Brent recoups part of sell-off as US–Iran deal optimism fades and volatility spikes

    by VT Markets
    /
    May 27, 2026

    Brent crude retraced roughly half of Monday’s sell-off as optimism over a potential US–Iran deal cooled, before slipping again in early trading. With little definitive news this week, expectations around timing have shifted, keeping prices several dollars below Friday’s close. Market focus has also been on Iran’s demand, via Tasnim, for the release of half of its $24bn in frozen assets upon reaching an agreement, a topic discussed during chief negotiator Ghalibaf’s visit to Qatar, which ended yesterday.

    On the US side, Secretary of State Marco Rubio said it would take “a few days” to agree the draft’s language and reiterated a demand for the Strait of Hormuz to remain open “unimpeded, without tolls”. The Wall Street Journal reported the US Navy was assisting vessels through the strait, though US Central Command later denied restarting escorts. Over the past 24 hours, Brent rose 3.58%, while still reversing only part of Monday’s 7.15% fall; it was down 1.57% to $98.02 a barrel this morning, about $5.50 below Friday’s $103.54 close.

    Market Sensitivity and Trading Environment

    We see oil prices being pushed and pulled by headlines surrounding the potential for a US-Iran agreement. Brent crude is currently trading around $96.50 a barrel, well off its recent highs above $103, showing how sensitive the market is to perceived supply changes. This environment makes holding long-term directional bets risky, favoring short-term strategies.

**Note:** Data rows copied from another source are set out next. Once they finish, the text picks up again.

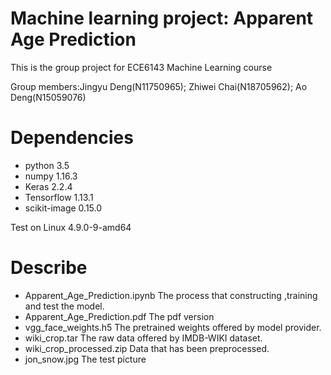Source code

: # Machine learning project: Apparent Age Prediction

This is the group project for ECE6143 Machine Learning course

Group members:Jingyu Deng(N11750965); Zhiwei Chai(N18705962); Ao Deng(N15059076)

# Dependencies
- python 3.5
- numpy 1.16.3
- Keras 2.2.4
- Tensorflow 1.13.1
- scikit-image 0.15.0

Test on Linux 4.9.0-9-amd64

# Describe
- Apparent_Age_Prediction.ipynb
The process that constructing ,training and test the model.
- Apparent_Age_Prediction.pdf
The pdf version
- vgg_face_weights.h5
The pretrained weights offered by model provider.
- wiki_crop.tar
The raw data offered by IMDB-WIKI dataset.
- wiki_crop_processed.zip
Data that has been preprocessed.
- jon_snow.jpg
The test picture
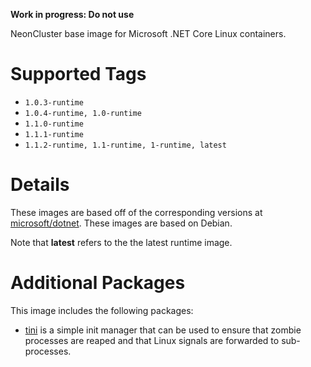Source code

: **Work in progress: Do not use**

NeonCluster base image for Microsoft .NET Core Linux containers.

# Supported Tags

* `1.0.3-runtime`
* `1.0.4-runtime, 1.0-runtime`
* `1.1.0-runtime`
* `1.1.1-runtime`
* `1.1.2-runtime, 1.1-runtime, 1-runtime, latest`

# Details

These images are based off of the corresponding versions at [microsoft/dotnet](https://hub.docker.com/r/microsoft/dotnet/).  These images are based on Debian.

Note that **latest** refers to the the latest runtime image.

# Additional Packages

This image includes the following packages:

* [tini](https://github.com/krallin/tini) is a simple init manager that can be used to ensure that zombie processes are reaped and that Linux signals are forwarded to sub-processes.
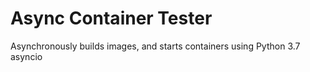 # Async Container Tester


Asynchronously builds images, and starts containers using Python 3.7 asyncio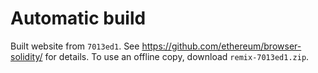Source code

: # Automatic build
Built website from `7013ed1`. See https://github.com/ethereum/browser-solidity/ for details.
To use an offline copy, download `remix-7013ed1.zip`.
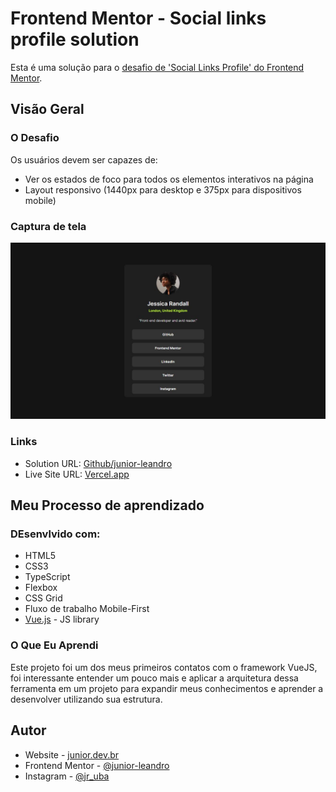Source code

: # Frontend Mentor - Social links profile solution

Esta é uma solução para o [desafio de 'Social Links Profile' do Frontend Mentor](https://www.frontendmentor.io/challenges/social-links-profile-UG32l9m6dQ).


## Visão Geral

### O Desafio

Os usuários devem ser capazes de:

- Ver os estados de foco para todos os elementos interativos na página
- Layout responsivo (1440px para desktop e 375px para dispositivos mobile)

### Captura de tela

![Captura de tela](./public/screenshot.JPG)

### Links

- Solution URL: [Github/junior-leandro](https://github.com/junior-leandro/social-links-profile)
- Live Site URL: [Vercel.app](https://social-links-profile-pied.vercel.app/)

## Meu Processo de aprendizado

### DEsenvlvido com:

- HTML5
- CSS3
- TypeScript
- Flexbox
- CSS Grid
- Fluxo de trabalho Mobile-First
- [Vue.js](https://vuejs.org/) - JS library


### O Que Eu Aprendi

Este projeto foi um dos meus primeiros contatos com o framework VueJS, foi interessante entender um pouco mais e aplicar a arquitetura dessa ferramenta em um projeto para expandir meus conhecimentos e aprender a desenvolver utilizando sua estrutura.


## Autor

- Website - [junior.dev.br](https://junior.dev.br)
- Frontend Mentor - [@junior-leandro](https://www.frontendmentor.io/profile/junior-leandro)
- Instagram - [@jr_uba](https://www.instagram.com/jr_uba)

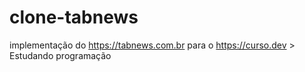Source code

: # clone-tabnews

implementação do https://tabnews.com.br para o https://curso.dev > Estudando programação
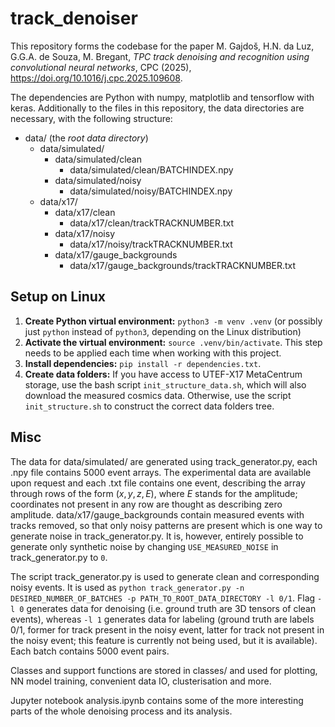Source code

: # track_denoiser
This repository forms the codebase for the paper M. Gajdoš, H.N. da Luz, G.G.A. de Souza, M. Bregant, *TPC track denoising and recognition using convolutional neural networks*, CPC (2025), https://doi.org/10.1016/j.cpc.2025.109608.

The dependencies are Python with numpy, matplotlib and tensorflow with keras. Additionally to the files in this repository, the data directories are necessary, with the following structure:
- data/ (the *root data directory*)
  - data/simulated/
    - data/simulated/clean
      - data/simulated/clean/BATCHINDEX.npy
    - data/simulated/noisy
      - data/simulated/noisy/BATCHINDEX.npy
  - data/x17/
    - data/x17/clean
      - data/x17/clean/trackTRACKNUMBER.txt
    - data/x17/noisy
      - data/x17/noisy/trackTRACKNUMBER.txt
    - data/x17/gauge_backgrounds
      - data/x17/gauge_backgrounds/trackTRACKNUMBER.txt

## Setup on Linux
1. **Create Python virtual environment:** `python3 -m venv .venv` (or possibly just `python` instead of `python3`, depending on the Linux distribution)
2. **Activate the virtual environment:** `source .venv/bin/activate`. This step needs to be applied each time when working with this project.
3. **Install dependencies:** `pip install -r dependencies.txt`.
4. **Create data folders:** If you have access to UTEF-X17 MetaCentrum storage, use the bash script `init_structure_data.sh`, which will also download the measured cosmics data. Otherwise, use the script `init_structure.sh` to construct the correct data folders tree.

## Misc
The data for data/simulated/ are generated using track_generator.py, each .npy file contains 5000 event arrays. The experimental data are available upon request and each .txt file contains one event, describing the array through rows of the form $(x,y,z,E)$, where $E$ stands for the amplitude; coordinates not present in any row are thought as describing zero amplitude. data/x17/gauge_backgrounds contain measured events with tracks removed, so that only noisy patterns are present which is one way to generate noise in track_generator.py. It is, however, entirely possible to generate only synthetic noise by changing `USE_MEASURED_NOISE` in track_generator.py to `0`.

The script track_generator.py is used to generate clean and corresponding noisy events. It is used as 
`python track_generator.py -n DESIRED_NUMBER_OF_BATCHES -p PATH_TO_ROOT_DATA_DIRECTORY -l 0/1`.
Flag `-l 0` generates data for denoising (i.e. ground truth are 3D tensors of clean events), whereas `-l 1` generates data for labeling (ground truth are labels 0/1, former for track present in the noisy event, latter for track not present in the noisy event; this feature is currently not being used, but it is available). Each batch contains 5000 event pairs.

Classes and support functions are stored in classes/ and used for plotting, NN model training, convenient data IO, clusterisation and more. 

Jupyter notebook analysis.ipynb contains some of the more interesting parts of the whole denoising process and its analysis.
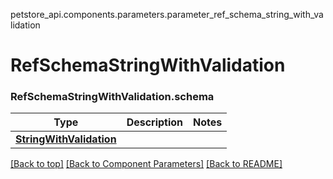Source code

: <a name="top"></a>
petstore_api.components.parameters.parameter_ref_schema_string_with_validation
# RefSchemaStringWithValidation
### <a id="parameter_ref_schema_string_with_validationschema" >RefSchemaStringWithValidation.schema</a>
Type | Description  | Notes
------------- | ------------- | -------------
[**StringWithValidation**](../../components/schema/string_with_validation.StringWithValidation.md) |  | 


[[Back to top]](#top) [[Back to Component Parameters]](../../../README.md#Component-Parameters) [[Back to README]](../../../README.md)
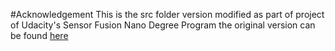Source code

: #Acknowledgement
This is the src folder version modified as part of project of Udacity's Sensor Fusion Nano Degree Program the original version can be found [here](https://github.com/udacity/SFND_3D_Object_Tracking)
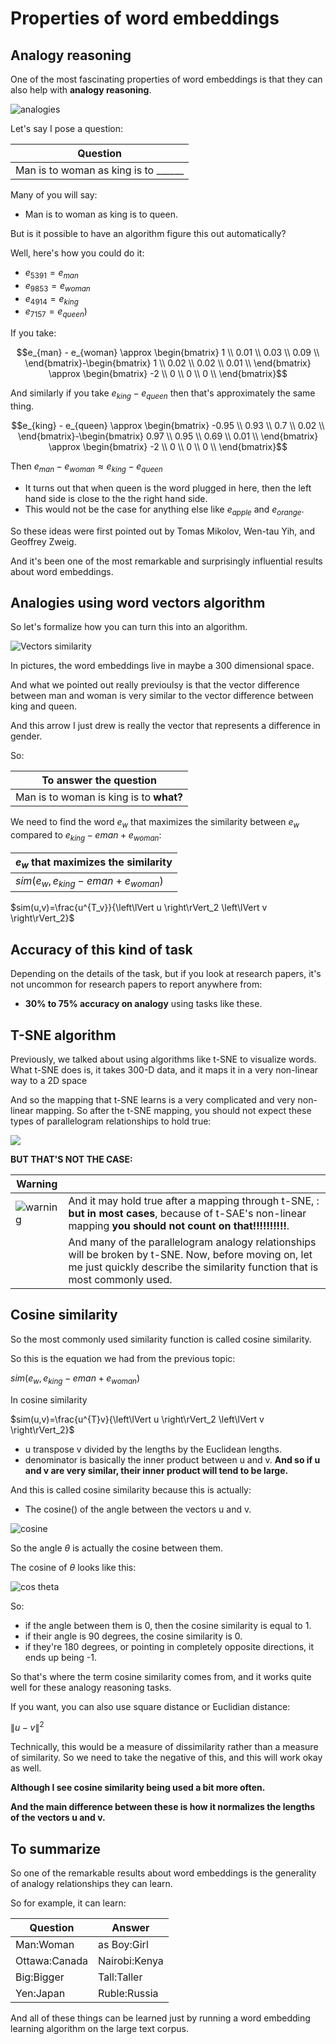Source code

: # Properties of word embeddings

## Analogy reasoning

One of the most fascinating properties of word embeddings is that they can also help with **analogy reasoning**.

![analogies](img/analogies.png)

Let's say I pose a question:

| Question                                    |
|---------------------------------------------|
| Man is to woman as king is to \_\_\_\_\_\_  |

Many of you will say:

- Man is to woman as king is to queen.
  
But is it possible to have an algorithm figure this out automatically?

Well, here's how you could do it:

- $e_{5391}=e_{man}$
- $e_{9853}=e_{woman}$
- $e_{4914}=e_{king}$
- $e_{7157}=e_{queen}$)

If you take:

$$e_{man} - e_{woman} \approx \begin{bmatrix}
1 \\
0.01 \\
0.03 \\
0.09 \\
\end{bmatrix}-\begin{bmatrix}
1 \\
0.02 \\
0.02 \\
0.01 \\
\end{bmatrix} \approx \begin{bmatrix}
-2 \\
0 \\
0 \\
0 \\
\end{bmatrix}$$

And similarly if you take $e_{king} - e_{queen}$ then that's approximately the same thing.

$$e_{king} - e_{queen} \approx \begin{bmatrix}
-0.95 \\
0.93 \\
0.7 \\
0.02 \\
\end{bmatrix}-\begin{bmatrix}
0.97 \\
0.95 \\
0.69 \\
0.01 \\
\end{bmatrix} \approx \begin{bmatrix}
-2 \\
0 \\
0 \\
0 \\
\end{bmatrix}$$

Then $e_{man} - e_{woman} \approx e_{king} - e_{queen}$

- It turns out that when queen is the word plugged in here, then the left hand side is close to the the right hand side.
- This would not be the case for anything else like $e_{apple}$ and $e_{orange}$.

So these ideas were first pointed out by Tomas Mikolov, Wen-tau Yih, and Geoffrey Zweig.

And it's been one of the most remarkable and surprisingly influential results about word embeddings.

## Analogies using word vectors algorithm

So let's formalize how you can turn this into an algorithm.

![Vectors similarity](img/vectors_similarity.png)

In pictures, the word embeddings live in maybe a 300 dimensional space.

And what we pointed out really previoulsy is that the vector difference between man and woman is very similar to the vector difference between king and queen.

And this arrow I just drew is really the vector that represents a difference in gender.

So:

| To answer the question |
|------------------------|
| Man is to woman is king is to **what?** |

We need to find the word $e_w$ that maximizes the similarity between $e_w$ compared to $e_{king} - e{man} + e_{woman}$:

| $e_w$ that maximizes the similarity |
|------------------------|
| $sim(e_w, e_{king} - e{man} + e_{woman})$ |

$sim(u,v)=\frac{u^{T_v}}{\left\lVert u \right\rVert_2 \left\lVert v \right\rVert_2}$


## Accuracy of this kind of task

Depending on the details of the task, but if you look at research papers, it's not uncommon for research papers to report anywhere from:

- **30% to 75% accuracy on analogy** using tasks like these.

## T-SNE algorithm

Previously, we talked about using algorithms like t-SNE to visualize words. What t-SNE does is, it takes 300-D data, and it maps it in a very non-linear way to a 2D space

And so the mapping that t-SNE learns is a very complicated and very non-linear mapping. So after the t-SNE mapping, you should not expect these types of parallelogram relationships to hold true:

![](img/t-sne3.png)

**BUT THAT'S NOT THE CASE:**

| Warning    |           |
|------------|-----------|
| ![warning](img/warning.png) | And it may hold true after a mapping through t-SNE, : **but in most cases**, because of t-SAE's non-linear mapping **you should not count on that!!!!!!!!!!**. |
|          |  And many of the parallelogram analogy relationships will be broken by t-SNE. Now, before moving on, let me just quickly describe the similarity function that is most commonly used. |

## Cosine similarity

So the most commonly used similarity function is called cosine similarity.

So this is the equation we had from the previous topic:

$sim(e_w, e_{king} - e{man} + e_{woman})$

In cosine similarity

$sim(u,v)=\frac{u^{T}v}{\left\lVert u \right\rVert_2 \left\lVert v \right\rVert_2}$

- u transpose v divided by the lengths by the Euclidean lengths.
- denominator is basically the inner product between u and v. **And so if u and v are very similar, their inner product will tend to be large.**

And this is called cosine similarity because this is actually:

- The cosine() of the angle between the vectors u and v.

![cosine](img/cosine.png)

So the angle $\theta$ is actually the cosine between them.

The cosine of $\theta$ looks like this:

![cos theta](img/cos_theta.png)

 So:

- if the angle between them is 0, then the cosine similarity is equal to 1.
- if their angle is 90 degrees, the cosine similarity is 0.
- if they're 180 degrees, or pointing in completely opposite directions, it ends up being -1.

So that's where the term cosine similarity comes from, and it works quite well for these analogy reasoning tasks. 

If you want, you can also use square distance or Euclidian distance:

$\left\lVert u - v \right\rVert^2$

Technically, this would be a measure of dissimilarity rather than a measure of similarity. So we need to take the negative of this, and this will work okay as well.

**Although I see cosine similarity being used a bit more often.**

**And the main difference between these is how it normalizes the lengths of the vectors u and v.**

## To summarize

So one of the remarkable results about word embeddings is the generality of analogy relationships they can learn. 

So for example, it can learn:

| Question | Answer           |
|---------|---------------------|
| Man:Woman | as Boy:Girl       |
| Ottawa:Canada | Nairobi:Kenya |
| Big:Bigger | Tall:Taller      |
| Yen:Japan | Ruble:Russia      |

And all of these things can be learned just by running a word embedding learning algorithm on the large text corpus.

    The uncertainty has caused implied volatility on Brent options to spike, with the OVX climbing above 35, a level we have not seen in several months. An agreement could release an estimated 1.3 million barrels per day of Iranian oil onto the global market within a short period. This potential supply flood is the primary reason for the sharp price drops we witnessed last week.

    Historical Roadmaps and Strategic Recommendations

    We recommend looking back at the period leading up to the 2015 JCPOA agreement for a potential roadmap. In the six months before that deal was finalized, oil prices fell by roughly 20% in anticipation of returning Iranian supply. A similar pattern could unfold now, suggesting that any confirmed progress in talks should be treated as a bearish signal for crude prices.

    In this environment, we believe traders should focus on options to manage the binary risk of a deal being signed or collapsing. Buying straddles or strangles allows for a pure play on the high volatility, profiting from a large price move in either direction without guessing the outcome. For those with a strong conviction a deal is imminent, selling out-of-the-money call spreads offers a way to capitalize on a potential price decline while defining risk.

    We are advising traders to pay close attention to language from negotiators regarding the Strait of Hormuz, as this remains a key US demand. Any reports of naval movements or escort activity in the strait will be a significant market-moving catalyst. These geopolitical signals are currently more important than traditional inventory data for short-term price direction.